SUPPLIED MATERIAL: Begin
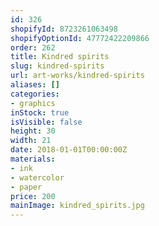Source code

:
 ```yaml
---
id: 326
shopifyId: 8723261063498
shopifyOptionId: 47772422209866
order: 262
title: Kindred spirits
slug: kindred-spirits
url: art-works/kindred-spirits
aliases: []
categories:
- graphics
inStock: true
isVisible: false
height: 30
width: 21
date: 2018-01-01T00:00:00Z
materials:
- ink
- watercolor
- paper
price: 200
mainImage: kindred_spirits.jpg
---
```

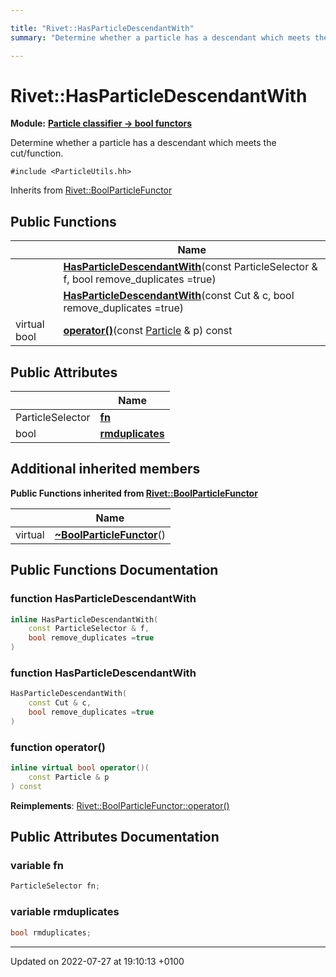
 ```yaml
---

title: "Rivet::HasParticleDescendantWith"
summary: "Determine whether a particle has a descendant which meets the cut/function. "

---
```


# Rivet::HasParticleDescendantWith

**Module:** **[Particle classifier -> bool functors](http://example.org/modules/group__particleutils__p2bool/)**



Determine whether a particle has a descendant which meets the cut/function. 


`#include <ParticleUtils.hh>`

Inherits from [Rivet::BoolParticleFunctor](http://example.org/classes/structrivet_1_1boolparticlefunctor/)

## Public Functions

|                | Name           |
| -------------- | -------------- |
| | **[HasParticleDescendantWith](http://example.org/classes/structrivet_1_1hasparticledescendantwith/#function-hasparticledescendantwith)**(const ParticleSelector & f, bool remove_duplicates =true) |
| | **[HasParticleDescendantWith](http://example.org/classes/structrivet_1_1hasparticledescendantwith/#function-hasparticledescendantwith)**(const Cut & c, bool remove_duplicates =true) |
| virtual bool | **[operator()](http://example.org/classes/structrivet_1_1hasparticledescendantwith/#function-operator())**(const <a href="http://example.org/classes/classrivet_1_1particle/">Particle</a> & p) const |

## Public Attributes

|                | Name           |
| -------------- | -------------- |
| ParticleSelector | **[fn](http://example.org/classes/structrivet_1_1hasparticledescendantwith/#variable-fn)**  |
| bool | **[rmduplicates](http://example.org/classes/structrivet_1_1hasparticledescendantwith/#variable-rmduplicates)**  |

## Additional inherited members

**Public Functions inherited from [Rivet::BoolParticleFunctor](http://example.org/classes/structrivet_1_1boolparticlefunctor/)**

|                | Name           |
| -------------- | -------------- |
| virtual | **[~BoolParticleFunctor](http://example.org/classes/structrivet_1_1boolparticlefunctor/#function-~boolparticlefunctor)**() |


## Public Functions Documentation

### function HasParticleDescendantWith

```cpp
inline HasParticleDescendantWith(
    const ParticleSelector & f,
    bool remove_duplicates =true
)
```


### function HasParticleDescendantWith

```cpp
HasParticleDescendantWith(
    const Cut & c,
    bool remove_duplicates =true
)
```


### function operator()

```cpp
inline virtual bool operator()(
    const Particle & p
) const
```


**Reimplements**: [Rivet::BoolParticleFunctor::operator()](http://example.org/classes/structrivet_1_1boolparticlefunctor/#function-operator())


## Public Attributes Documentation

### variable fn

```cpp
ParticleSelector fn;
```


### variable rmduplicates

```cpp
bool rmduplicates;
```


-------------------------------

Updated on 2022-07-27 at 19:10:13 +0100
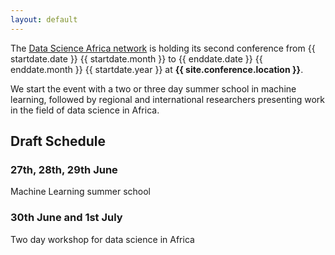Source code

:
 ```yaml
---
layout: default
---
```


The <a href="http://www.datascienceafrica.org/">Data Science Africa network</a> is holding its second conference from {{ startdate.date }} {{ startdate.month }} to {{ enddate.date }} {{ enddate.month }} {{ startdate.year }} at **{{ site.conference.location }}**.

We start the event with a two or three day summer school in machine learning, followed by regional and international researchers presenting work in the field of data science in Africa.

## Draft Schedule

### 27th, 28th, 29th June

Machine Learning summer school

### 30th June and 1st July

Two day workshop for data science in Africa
SUPPLIED MATERIAL: End
Based on the material above, how many lines contain the string "inline"? State the number alone.

◆ **COMPLETED EXERCISE**:
2